Hudson's skin sagged on her limbs, Turner said.
She apparently had survived on juice and canned foods, her attorney had said earlier.
Turner said, "She was asking God why he allowed this to happen to her. She was crying almost constantly. .. She was crying, praying, talking, she would go to sleep, wake up, it was a continual process."
Frostbite appeared to have gnawed at Hudson's feet, Turner said. There were areas on her elbows and a thigh that looked like bed sores, caused by not moving for long periods of time, the nurse testified.
Hudson wanted to know what day it was, Turner said, and began crying anew when she realized she had missed Thanksgiving and Christmas.
Dr. William Asher, called by the plaintiff's side, told jurors he studied Hudson's case after her time in the hospital.

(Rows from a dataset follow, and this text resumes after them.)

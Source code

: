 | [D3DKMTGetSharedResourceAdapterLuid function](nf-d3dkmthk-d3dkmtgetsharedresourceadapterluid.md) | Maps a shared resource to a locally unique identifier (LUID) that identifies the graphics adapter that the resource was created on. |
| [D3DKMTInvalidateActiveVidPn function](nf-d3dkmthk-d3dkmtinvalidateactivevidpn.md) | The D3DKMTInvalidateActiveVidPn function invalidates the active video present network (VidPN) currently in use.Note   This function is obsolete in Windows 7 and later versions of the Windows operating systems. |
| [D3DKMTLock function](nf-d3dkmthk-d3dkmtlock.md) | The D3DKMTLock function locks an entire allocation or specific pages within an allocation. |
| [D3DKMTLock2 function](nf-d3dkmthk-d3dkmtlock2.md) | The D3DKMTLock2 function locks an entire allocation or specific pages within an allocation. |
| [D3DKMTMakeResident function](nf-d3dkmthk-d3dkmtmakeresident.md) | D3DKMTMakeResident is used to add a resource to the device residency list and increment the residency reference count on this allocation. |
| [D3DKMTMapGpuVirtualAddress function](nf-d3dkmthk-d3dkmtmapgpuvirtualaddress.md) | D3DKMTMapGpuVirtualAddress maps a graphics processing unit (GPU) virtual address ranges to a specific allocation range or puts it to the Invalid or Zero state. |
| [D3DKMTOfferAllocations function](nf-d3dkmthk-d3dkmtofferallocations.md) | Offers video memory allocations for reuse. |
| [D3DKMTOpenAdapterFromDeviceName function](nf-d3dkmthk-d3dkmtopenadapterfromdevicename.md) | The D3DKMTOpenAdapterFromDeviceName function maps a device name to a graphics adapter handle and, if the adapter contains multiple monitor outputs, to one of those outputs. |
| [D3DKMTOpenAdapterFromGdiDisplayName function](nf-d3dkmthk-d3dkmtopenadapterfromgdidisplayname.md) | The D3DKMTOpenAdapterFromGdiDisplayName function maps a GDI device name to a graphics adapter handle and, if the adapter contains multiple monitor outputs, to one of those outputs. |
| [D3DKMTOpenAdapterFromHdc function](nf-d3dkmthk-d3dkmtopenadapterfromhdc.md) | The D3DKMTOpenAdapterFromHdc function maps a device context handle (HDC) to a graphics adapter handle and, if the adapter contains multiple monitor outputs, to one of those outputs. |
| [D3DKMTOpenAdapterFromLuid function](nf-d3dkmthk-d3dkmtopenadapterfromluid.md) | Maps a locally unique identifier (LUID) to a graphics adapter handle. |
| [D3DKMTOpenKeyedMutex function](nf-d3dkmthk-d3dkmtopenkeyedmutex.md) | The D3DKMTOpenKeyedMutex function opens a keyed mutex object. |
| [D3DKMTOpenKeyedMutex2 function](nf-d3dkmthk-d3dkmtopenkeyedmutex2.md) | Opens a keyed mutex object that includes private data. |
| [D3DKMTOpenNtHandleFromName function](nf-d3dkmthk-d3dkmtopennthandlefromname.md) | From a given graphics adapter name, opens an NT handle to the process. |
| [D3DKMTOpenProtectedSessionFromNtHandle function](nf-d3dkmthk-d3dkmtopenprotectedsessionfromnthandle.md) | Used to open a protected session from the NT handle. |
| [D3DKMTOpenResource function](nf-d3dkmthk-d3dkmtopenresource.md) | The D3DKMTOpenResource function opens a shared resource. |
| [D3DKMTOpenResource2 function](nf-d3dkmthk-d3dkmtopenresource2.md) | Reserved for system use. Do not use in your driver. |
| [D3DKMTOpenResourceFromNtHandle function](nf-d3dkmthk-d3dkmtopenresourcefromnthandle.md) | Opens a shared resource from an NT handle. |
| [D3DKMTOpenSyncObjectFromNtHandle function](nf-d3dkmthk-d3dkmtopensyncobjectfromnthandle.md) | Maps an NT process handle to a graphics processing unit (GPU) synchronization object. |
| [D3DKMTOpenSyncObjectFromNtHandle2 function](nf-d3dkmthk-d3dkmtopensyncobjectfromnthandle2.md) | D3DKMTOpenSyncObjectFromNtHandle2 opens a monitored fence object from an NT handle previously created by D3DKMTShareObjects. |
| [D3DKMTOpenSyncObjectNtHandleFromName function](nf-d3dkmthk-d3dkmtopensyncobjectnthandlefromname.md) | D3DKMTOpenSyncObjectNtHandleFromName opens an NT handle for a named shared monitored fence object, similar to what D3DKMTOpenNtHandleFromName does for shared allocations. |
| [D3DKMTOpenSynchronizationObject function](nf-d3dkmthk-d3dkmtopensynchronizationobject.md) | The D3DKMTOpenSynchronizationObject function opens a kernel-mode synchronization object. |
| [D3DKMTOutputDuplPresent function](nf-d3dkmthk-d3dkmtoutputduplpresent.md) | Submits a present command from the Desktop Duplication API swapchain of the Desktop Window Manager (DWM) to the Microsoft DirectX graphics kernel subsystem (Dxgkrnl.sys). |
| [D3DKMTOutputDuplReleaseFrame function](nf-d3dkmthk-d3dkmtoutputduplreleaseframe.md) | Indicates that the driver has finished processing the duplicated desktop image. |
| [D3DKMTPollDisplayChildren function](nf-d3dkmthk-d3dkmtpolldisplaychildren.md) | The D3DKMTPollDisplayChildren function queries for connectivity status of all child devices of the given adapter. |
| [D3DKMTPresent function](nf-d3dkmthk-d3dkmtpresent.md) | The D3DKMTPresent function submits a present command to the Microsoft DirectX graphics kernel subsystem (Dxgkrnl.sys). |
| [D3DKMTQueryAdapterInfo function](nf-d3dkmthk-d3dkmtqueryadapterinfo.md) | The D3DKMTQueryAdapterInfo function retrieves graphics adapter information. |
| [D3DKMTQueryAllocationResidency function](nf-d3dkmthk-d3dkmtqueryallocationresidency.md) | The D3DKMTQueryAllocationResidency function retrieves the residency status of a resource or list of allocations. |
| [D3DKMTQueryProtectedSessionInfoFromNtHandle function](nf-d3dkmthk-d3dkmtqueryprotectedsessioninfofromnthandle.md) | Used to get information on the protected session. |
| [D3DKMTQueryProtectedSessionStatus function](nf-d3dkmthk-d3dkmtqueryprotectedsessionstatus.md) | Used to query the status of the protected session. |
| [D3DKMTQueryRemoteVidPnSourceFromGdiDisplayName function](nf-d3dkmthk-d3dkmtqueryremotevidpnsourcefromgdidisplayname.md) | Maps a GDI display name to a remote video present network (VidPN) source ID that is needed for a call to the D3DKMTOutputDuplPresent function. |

Her condition when discovered in the unit, Asher said, was of "advanced starvation, unusual to find in medical circumstances in America today."
Defense attorney Bert Taylor on Thursday did not dispute that Hudson had spent more than two months in the storage unit. But did she ever make an effort to be found, yell out, bang on the metal door, scream to make her plight known when anyone came near?

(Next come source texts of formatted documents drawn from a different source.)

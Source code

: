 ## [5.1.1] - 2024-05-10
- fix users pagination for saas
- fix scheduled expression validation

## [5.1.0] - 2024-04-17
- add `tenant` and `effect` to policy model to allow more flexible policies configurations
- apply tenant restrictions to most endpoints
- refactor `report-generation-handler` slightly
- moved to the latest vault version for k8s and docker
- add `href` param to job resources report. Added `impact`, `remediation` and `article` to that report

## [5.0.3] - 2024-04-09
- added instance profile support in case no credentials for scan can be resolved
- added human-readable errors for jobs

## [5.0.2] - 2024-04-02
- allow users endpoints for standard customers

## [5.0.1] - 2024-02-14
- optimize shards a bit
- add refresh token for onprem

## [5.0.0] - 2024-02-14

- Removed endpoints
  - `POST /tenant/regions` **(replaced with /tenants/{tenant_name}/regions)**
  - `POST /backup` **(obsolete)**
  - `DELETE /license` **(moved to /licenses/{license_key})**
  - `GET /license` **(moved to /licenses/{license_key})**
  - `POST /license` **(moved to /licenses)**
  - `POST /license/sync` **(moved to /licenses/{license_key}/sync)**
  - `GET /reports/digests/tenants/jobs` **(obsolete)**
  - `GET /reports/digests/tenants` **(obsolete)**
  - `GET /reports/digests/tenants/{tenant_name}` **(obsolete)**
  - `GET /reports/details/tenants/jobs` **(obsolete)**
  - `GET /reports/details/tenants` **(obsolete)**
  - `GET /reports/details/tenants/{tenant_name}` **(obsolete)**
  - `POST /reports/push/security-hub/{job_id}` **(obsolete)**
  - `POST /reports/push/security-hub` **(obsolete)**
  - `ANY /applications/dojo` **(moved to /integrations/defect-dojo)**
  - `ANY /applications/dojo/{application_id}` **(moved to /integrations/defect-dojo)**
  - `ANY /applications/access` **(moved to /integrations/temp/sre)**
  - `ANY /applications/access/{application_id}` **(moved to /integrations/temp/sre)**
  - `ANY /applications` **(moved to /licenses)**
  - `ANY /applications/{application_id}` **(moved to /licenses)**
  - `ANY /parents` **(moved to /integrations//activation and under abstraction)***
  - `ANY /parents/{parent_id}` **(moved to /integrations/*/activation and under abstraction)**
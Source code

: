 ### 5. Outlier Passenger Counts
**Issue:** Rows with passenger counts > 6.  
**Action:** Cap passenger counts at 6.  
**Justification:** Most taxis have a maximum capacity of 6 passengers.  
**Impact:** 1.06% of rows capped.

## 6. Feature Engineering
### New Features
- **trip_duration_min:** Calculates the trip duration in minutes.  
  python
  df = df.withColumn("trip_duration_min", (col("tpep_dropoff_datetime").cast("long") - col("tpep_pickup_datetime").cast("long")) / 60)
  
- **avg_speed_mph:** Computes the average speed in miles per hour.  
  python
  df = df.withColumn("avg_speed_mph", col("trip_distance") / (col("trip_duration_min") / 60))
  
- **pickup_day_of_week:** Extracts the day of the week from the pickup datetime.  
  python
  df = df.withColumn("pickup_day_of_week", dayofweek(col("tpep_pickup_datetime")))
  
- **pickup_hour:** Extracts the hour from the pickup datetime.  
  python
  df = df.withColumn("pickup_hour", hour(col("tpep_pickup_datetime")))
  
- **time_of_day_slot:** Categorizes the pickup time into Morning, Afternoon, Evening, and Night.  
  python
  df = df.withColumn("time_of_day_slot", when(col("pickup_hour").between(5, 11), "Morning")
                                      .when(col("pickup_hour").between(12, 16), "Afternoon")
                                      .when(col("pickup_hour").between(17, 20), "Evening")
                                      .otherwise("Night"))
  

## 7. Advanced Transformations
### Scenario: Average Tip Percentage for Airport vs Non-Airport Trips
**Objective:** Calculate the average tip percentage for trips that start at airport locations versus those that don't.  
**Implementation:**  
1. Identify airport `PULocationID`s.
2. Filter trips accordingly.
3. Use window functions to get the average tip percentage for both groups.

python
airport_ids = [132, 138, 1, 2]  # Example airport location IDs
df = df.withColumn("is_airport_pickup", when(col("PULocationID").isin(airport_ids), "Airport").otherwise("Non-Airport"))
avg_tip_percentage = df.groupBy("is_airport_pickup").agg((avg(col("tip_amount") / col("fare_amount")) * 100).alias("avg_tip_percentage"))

He told jurors to expect testimony from another customer at the facility, who stored books in a unit two doors down who was there nearly "every single day" of Hudson's ordeal, and never heard a thing.
"There was no yelling, no screaming, no beating on the doors, no nothing," Taylor said. "No one knew she was in there."
And as for why she was in there, he said, "I don't know."
He asked jurors to consider whether his client, Parkway Storage, and its personnel, did anything unreasonable under the circumstances of Hudson's bizarre silence.
"Yes, she was locked in there," Taylor said. "But why she was there, and what efforts she made to get out, we'll let her tell you."
The trial was to continue this morning before Circuit Judge Rick Stout.
I'll believe that the yahoo may have disappeared for a while, but I doubt she was locked in that storage space for over two months.
She apparently had survived on juice and canned foods, her attorney had said earlier.
I trust there are scores of empty cans and juice bottles littering the room. She didn't let a squawk for over two months, just sat in there with her furniture and a large enough supply of liquids to keep her alive for over two months? Then this lawyer, 21 months later, smells a lawsuit....
Not if the woman was violating the terms of her contract with the storage facility. Clearly, she was living in the storage unit that she was renting, and I don't believe that particular use of the storage unit is permitted under most storage facility rental contracts.
sporting fingernails several inches long that curl back into her palms
I really, really needed to know this!
Besides fingernails only grow a little bit per month. She must have already had claws to start with.
No private entity has the right to imprison anyone, regardless of any contract violation.
Clearly, she was living in the storage unit that she was renting,
Unless you have some personal connection to this case other than this short article your assertion is completely unfounded. Neither of us knows the facts of this case and we are both completely unqualified to make such a rash statement. Please don't be so quick to pass judgment without the facts, you may be asked to be on a jury someday and rushing to such unsubstantiated conclusions could end up compromising an otherwise sound verdict.
Look for the cost of storage units to rise everywhere. Also sing out when you see the first warning label appear on the doors of units.